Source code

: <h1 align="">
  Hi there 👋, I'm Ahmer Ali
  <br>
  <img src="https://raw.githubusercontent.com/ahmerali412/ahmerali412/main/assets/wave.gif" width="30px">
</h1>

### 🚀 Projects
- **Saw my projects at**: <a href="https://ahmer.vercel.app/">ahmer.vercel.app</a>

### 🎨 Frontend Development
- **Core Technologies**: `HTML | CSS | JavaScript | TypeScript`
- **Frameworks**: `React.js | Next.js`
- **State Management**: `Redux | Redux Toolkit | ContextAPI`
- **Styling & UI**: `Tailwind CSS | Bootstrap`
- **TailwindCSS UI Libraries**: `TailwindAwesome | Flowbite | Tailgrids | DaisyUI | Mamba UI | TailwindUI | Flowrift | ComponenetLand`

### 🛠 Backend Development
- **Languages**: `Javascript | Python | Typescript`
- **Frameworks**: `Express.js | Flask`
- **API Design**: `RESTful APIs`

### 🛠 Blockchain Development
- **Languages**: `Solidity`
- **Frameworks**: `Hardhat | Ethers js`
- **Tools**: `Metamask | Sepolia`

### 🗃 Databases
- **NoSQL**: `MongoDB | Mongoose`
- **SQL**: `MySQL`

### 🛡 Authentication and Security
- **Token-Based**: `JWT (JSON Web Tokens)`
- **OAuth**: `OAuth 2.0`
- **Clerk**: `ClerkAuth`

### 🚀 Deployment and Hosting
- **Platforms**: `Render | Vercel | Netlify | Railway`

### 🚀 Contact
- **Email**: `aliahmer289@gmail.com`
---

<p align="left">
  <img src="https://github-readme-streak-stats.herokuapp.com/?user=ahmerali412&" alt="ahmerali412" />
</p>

**WORK ITEM**
Copy every line in the data above that has the string "Frameworks" in it.

**SOLUTION TO THIS EXERCISE**
- **Frameworks**: `React.js | Next.js`
- **Frameworks**: `Express.js | Flask`
- **Frameworks**: `Hardhat | Ethers js`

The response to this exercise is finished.